When you're in the desert, the deal is to your benefit, but once you're in town, you're incentivised to defect. So you should expect the driver to not believe you and leave you to die in the desert.

An agent using Updateless Decision Theory will avoid an untimely death, but I believe that someone should be able to survive without advanced decision theories (ie. just using Causal Decision Theory). And indeed, if you can successfully pre-commit to paying the driver the money, then you will survive, but this leads to the question of whether you can.

But first, I note that pre-commit has two meanings: in a broad sense, irrevocably deciding to follow a particular course of action; and in a narrow sense, as just described, but in a publicly verifiable manner. Since we are assuming that the driver has a high ability to guess your decision, these two definitions end up collapsing within this scenario.

Now, we can imagine a host of situation in which you could pre-commit: you could be trusted to pay if a court would fine you $150 if you didn't uphold your bargain, or if you were deontologist who thought that being moral was more important than a good outcome could be trusted or if God would let you into heaven if you are good. What about if we exclude outside rewards/punishments and we assume that you are completely self-interested and rational? Is pre-commitment possible is such circumstances?

The definition of "completely rational" is important here.
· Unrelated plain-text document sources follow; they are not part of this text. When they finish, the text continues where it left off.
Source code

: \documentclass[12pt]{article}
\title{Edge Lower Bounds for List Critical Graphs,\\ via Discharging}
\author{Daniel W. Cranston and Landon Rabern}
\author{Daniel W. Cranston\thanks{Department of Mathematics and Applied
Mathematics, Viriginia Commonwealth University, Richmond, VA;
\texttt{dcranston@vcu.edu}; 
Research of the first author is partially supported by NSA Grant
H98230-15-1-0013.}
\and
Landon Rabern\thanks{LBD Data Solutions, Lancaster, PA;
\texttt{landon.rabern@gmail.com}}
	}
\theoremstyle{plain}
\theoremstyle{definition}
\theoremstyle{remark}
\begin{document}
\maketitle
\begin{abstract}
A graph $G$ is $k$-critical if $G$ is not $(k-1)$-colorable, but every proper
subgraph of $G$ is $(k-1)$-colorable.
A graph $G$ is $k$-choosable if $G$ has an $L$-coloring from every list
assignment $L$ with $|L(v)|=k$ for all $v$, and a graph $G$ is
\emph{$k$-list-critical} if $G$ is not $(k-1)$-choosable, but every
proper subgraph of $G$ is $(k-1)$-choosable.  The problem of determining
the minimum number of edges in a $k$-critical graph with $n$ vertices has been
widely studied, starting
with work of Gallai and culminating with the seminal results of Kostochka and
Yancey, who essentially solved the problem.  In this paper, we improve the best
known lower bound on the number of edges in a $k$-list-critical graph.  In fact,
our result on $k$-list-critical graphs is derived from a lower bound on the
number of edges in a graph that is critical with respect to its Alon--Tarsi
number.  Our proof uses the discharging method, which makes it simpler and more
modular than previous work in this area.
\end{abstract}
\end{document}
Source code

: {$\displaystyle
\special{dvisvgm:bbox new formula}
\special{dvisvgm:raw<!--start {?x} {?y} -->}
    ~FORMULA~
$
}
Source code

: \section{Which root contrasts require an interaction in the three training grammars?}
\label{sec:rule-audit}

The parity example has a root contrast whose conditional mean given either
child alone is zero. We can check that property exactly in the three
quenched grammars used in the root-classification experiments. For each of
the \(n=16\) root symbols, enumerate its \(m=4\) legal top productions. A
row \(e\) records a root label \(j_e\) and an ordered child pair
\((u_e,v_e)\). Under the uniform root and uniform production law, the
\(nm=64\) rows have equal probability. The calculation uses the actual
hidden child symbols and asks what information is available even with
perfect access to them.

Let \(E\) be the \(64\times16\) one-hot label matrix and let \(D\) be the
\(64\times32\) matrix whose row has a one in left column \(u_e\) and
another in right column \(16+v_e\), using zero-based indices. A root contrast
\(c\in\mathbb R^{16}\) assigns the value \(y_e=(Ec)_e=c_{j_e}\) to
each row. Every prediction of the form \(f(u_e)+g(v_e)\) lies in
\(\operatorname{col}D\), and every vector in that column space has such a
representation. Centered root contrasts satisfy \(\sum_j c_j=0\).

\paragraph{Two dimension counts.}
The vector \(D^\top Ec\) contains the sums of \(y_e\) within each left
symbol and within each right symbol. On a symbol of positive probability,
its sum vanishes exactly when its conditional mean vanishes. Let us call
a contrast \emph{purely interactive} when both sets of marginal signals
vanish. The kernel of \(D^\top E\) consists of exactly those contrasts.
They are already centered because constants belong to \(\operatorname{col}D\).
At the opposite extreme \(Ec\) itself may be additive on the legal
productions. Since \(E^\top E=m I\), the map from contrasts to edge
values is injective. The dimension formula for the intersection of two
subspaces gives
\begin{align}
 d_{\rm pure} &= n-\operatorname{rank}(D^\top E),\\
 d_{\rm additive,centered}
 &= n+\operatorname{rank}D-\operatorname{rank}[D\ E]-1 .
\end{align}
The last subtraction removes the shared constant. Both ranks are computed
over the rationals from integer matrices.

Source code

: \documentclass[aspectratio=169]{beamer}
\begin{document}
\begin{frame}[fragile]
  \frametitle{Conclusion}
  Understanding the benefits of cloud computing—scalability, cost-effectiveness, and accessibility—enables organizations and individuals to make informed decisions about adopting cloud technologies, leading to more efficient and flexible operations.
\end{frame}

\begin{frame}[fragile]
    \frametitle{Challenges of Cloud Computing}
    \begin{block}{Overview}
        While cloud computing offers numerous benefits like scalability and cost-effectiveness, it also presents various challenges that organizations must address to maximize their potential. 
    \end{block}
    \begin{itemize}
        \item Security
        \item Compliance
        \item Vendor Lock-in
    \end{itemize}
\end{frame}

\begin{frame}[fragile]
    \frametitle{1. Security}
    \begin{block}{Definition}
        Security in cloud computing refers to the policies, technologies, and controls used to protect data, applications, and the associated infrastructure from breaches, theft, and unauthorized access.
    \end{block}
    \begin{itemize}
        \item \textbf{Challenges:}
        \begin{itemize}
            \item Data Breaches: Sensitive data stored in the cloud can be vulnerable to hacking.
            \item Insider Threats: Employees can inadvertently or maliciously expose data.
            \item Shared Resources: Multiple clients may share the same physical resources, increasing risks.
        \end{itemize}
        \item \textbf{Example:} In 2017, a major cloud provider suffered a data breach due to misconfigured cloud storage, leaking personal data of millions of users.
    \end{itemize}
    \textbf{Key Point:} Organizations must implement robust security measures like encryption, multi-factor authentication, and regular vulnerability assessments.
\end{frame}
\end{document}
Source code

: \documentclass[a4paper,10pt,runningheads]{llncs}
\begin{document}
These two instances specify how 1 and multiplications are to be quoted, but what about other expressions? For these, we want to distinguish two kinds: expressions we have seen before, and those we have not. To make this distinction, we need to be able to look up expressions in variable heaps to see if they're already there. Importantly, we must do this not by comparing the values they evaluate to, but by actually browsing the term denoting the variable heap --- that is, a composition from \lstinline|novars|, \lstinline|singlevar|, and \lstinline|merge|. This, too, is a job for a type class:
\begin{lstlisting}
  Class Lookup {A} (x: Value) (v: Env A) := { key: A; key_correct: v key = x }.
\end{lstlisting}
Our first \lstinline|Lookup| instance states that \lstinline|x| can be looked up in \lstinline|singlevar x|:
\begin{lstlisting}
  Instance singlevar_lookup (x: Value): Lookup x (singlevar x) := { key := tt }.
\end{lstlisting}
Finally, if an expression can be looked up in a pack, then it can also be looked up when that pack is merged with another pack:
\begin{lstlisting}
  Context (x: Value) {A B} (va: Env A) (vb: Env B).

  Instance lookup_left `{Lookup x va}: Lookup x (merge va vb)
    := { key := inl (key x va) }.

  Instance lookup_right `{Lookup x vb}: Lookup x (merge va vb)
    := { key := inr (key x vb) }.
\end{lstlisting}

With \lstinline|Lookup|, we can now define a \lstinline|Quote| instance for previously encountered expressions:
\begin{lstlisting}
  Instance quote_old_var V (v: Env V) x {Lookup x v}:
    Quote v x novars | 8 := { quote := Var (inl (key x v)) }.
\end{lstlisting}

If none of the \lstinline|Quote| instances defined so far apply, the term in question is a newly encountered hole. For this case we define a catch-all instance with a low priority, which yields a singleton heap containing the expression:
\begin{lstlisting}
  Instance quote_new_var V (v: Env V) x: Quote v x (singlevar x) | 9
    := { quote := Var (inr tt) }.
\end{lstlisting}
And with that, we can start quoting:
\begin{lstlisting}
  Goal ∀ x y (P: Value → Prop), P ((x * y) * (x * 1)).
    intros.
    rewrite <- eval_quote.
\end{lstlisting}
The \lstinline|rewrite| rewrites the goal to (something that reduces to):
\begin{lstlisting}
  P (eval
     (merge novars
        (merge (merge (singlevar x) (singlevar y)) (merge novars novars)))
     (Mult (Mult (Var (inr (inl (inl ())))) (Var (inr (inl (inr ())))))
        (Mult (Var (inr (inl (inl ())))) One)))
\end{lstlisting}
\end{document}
If it means that they must make every decision rationally (according to CDT) and are forbidden to self-modify in a way that makes them lose this property, then it necessarily follows that they will defect. On the other hand, if it means that they always know what the "rational" decision is even after self-modification and that they always choose this decision before self-modification, then there is hope.

Indeed, a self-modifying AI that can rewrite its own code, will find pre-committing trivial, but this is a poor model for actual humans. The exact extent to which humans can pre-commit is a complex question, but at a high level it is a mistake to pretend that we have either no ability to self-modify or an absolute ability to do so. Instead, we are somewhere in between, as we will now see.

Let's suppose a selfish person forms the intention to pay, the driver believes them and they have just been dropped off in town. They will still have a strong desire to hold onto their money and they will feel a strong aversion to handing that money over. They can imagine all of the options in the situation (just two: pay or don't pay), they can iterate over them and see that "don't pay" has higher utility and it feels like they have a free choice of whether or not to pay.

So it certainly doesn't feel to this person that they are pre-committed in any way. However, in a deterministic universe, an agent can only ever strictly make one choice, so they are always pre-committed to whatever choice they eventually end up making. So we don't know that the agent is not pre-committed to paying; it's just that it appears as the though agent isn't, but we don't know until you're decision is locked in. You might feel that you could choose "don't pay" and maybe you can; or maybe it is only the counterfactual you, who is technically not you, who can choose that.

Of course, when you were pre-committing, you should have predicted that all of this was going to happen in advance. If you end up in this situation and you don't know how to respond to the feeling that you "should" decide not to pay, you've done a terrible job of pre-committing. You ought to have either spent more time trying to pre-commit; or perhaps given up and concluded that it was impossible. However, since pre-committing seems like a crucial ability for co-ordinating with others, I would suggest that it is worth spending a large amount of effort developing the ability to pre-commit. I'm not going to suggest that humans have an unlimited ability to do this; it's easy to imagine sufficiently horrible outcomes where we wouldn't be able to force ourselves to go through with the bargain. However, at the very least, we should at least be able to force ourselves to pay trivial costs in order to gain massive benefits.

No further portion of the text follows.